Petite différence, grosse erreur
C'est pourquoi le calibrage est indispensable, par exemple après une collision avec remplacement de la calandre pour un capteur radar situé derrière ou après un changement de pare-brise pour la caméra : tant les constructeurs automobiles que les assurances qui prennent en charge les réparations l'exigent. Pour rester dans le domaine du pare-brise, un pare-brise neuf n'est jamais tout à fait identique à l'ancien. Le verre s'use, les matériaux varient. L'œil ne le voit pas, mais la caméra, oui. Et une erreur d'angle de seulement un degré dans le support de la caméra n'est pas perceptible à l'œil nu, mais entraîne un écart de 1,70 mètre à une distance de 100 mètres. Un assistant de maintien de voie ou un éclairage adaptatif sont alors décalés de près d'une largeur de voiture.
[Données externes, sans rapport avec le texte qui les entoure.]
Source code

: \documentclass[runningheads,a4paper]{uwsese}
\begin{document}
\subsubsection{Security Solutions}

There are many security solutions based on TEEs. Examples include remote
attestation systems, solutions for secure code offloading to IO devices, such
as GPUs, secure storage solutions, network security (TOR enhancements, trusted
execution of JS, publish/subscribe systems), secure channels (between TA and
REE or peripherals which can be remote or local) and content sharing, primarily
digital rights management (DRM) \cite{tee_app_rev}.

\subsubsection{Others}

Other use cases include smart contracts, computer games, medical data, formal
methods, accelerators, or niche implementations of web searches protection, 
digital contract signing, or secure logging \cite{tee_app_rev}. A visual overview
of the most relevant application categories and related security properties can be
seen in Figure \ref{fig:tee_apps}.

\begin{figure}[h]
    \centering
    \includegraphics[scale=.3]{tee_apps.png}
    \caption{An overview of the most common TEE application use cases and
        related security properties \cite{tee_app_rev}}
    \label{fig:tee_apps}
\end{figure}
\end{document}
Les garages garantissent la sécurité
Pour les garagistes, le calibrage est une opération coûteuse. Il nécessite un espace dédié, du personnel qualifié et des équipements de haute technologie représentant une somme à cinq chiffres. Selon le type de voiture, le calibrage doit être effectué à l'arrêt (statique) ou en mouvement (dynamique), voire les deux. Et une précision maximale est requise. Le calibrage n'est pas contrôlé lors du contrôle technique : le garage en est responsable, doit conserver les protocoles de contrôle et serait tenu pour responsable en cas d'accident dû à un calibrage incorrect. Mais nos garages accordent à tout moment une importance capitale à la précision du travail, pour la sécurité routière de tous.